A extrema direita nos EUA quer reescrever a história da escravidão e do Holocausto, por Nadejda Marques

Desde 2020, ativistas conservadores e da ultra-direita com espaço nas redes de tv e em campanhas na mídia social argumentam que a Teoria Racial Crítica teria uma força nefasta

MAUS, por Nadejda Marques

Em 12 de fevereiro de 1946, Isaac Woodard, 26, sargento do exército americano durante a Segunda Guerra Mundial recém retornado aos Estados Unidos após três anos em campo de batalha, tomou um ônibus que o levaria a sua casa na Carolina do Sul. Isaac Woodard era negro. Em um momento, ele pediu ao motorista do ônibus que fizesse uma parada rápida para ir ao banheiro. O motorista não quis parar e os dois discutiram. Na próxima parada, Isaac Woodward foi expulso do ônibus e levado sob custódia pelo chefe da polícia local. O chefe de polícia e outro policial o espancaram com um cacetete. Um dos policiais o golpeou com o cabo de um revólver na nuca e ele caiu inconsciente. Quando começava a voltar a si, foi golpeado pelo chefe de polícia que acertou seus olhos com o cacetete tornando-o permanentemente cego.

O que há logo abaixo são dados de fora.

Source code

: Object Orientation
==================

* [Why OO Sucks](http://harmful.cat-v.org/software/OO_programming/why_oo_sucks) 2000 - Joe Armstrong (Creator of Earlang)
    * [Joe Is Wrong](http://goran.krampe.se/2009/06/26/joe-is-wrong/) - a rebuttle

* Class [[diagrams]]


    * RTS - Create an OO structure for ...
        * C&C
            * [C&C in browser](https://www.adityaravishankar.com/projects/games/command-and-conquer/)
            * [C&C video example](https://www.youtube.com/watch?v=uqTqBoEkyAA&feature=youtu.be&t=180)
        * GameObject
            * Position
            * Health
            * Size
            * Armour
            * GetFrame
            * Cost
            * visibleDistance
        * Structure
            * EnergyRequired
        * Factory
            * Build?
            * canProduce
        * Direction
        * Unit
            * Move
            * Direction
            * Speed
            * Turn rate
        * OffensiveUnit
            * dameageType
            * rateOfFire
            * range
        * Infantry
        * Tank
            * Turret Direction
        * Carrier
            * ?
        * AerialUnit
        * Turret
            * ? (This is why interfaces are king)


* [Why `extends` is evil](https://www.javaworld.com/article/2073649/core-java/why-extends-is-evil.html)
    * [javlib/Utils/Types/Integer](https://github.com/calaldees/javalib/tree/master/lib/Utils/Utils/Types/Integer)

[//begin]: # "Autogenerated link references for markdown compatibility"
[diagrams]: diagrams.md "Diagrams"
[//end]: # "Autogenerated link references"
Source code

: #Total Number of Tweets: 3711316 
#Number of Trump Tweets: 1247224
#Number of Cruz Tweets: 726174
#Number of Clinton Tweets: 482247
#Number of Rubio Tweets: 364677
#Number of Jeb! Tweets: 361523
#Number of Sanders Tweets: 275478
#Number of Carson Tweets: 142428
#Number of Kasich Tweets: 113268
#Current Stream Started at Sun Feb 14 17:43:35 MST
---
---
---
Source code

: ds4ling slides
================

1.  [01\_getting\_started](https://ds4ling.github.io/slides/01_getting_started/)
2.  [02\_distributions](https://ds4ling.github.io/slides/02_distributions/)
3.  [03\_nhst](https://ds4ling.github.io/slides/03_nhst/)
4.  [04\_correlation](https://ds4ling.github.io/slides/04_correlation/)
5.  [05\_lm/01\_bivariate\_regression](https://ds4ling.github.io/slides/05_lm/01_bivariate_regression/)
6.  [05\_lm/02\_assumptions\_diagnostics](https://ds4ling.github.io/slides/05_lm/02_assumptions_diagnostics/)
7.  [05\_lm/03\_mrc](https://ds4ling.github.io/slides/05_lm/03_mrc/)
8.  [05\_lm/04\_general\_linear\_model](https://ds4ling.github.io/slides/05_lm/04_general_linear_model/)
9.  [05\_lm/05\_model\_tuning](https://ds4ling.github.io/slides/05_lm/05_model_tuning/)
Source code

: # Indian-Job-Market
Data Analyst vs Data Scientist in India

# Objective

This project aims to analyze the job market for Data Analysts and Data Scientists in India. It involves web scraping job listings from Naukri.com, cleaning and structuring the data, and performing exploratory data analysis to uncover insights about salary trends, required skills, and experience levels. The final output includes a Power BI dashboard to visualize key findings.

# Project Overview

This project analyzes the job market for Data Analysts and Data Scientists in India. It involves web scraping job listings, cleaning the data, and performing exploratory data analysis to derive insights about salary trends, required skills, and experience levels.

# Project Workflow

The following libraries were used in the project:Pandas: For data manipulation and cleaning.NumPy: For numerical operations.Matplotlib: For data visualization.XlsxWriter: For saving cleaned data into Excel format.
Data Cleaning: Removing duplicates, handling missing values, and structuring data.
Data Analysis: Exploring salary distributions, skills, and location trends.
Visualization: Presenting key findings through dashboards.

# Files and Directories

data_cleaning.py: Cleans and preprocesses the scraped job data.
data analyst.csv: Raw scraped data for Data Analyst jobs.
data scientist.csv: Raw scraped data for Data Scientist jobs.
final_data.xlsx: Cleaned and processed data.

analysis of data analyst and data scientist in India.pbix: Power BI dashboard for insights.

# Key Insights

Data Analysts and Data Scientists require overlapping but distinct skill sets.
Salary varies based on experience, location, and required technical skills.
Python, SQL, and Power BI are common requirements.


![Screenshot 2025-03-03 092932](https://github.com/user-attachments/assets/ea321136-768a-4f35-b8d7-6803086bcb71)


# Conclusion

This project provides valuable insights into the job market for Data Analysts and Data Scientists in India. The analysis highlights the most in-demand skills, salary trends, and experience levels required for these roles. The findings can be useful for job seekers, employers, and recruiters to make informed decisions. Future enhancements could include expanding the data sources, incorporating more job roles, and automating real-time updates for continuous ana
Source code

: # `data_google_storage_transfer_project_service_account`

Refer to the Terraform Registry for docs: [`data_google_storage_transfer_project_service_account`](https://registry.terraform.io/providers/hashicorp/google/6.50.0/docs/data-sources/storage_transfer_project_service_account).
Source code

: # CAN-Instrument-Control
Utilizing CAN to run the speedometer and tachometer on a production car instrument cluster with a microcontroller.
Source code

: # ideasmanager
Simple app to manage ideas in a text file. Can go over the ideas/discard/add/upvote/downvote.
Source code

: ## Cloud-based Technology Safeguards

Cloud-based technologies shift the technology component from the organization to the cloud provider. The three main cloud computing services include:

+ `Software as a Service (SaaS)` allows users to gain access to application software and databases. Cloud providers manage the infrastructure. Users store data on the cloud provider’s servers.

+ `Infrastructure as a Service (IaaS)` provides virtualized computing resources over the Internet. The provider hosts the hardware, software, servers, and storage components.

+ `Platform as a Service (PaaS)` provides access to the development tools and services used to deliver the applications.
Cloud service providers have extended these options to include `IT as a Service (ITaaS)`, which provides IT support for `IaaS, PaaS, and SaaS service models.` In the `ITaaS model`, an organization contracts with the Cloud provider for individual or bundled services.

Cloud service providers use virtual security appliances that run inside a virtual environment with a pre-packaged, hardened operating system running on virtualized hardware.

O incidente foi manchete nos jornais e rádios nacionais, inclusive na voz de Orson Welles que na época era um radialista de sucesso. Quando o policial foi inocentado por um júri composto exclusivamente por pessoas brancas, após apenas 30 minutos, a injustiça gritante do caso ficou escancarada e mudou o curso da história americana. Dois anos depois, o então Presidente Harry Truman proibiu a segregação nos escritórios federais e das forças armadas. O caso também influenciou a determinação de 1954 da Corte Suprema no caso Brown v. Board of Education finalmente proibindo a segregação nas escolas públicas americanas.

Leis anti-segregação não foram suficientes para reverter o racismo sistêmico e generalizado nos EUA. Partindo da ideia de que o conceito de raça é uma construção social e que o racismo é mais do que vieses individuais ou preconceito abrangendo o sistema legislativo, jurídico, as políticas públicas e também da educação, acadêmicos e juristas, dentre eles, Derrick Bell, Kimberlé Crenshaw e Richard Delgado, nos anos 70, desenvolveram os pilares básicos do que seria a Teoria Racial Crítica (Critical Race Theory). Suas ideias informaram outras áreas das ciências sociais sobretudo a sociologia e a pedagogia que desenvolveram a forma atual da Teoria Racial Crítica.

Adotar a Teoria Racial Crítica (TRC) nas escolas primárias e secundárias ajudaria às crianças americanas a entender as injustiças históricas do país. Como as crianças seriam capazes de entender injustiças desde muito cedo — e algumas delas sofrem injustiças desde muito jovens — a Teoria Racial Crítica ofereceria através da análise honesta de fatos históricos e não através de contos da carochinha um maior entendimento e engajamento delas em questões sociais importantes.   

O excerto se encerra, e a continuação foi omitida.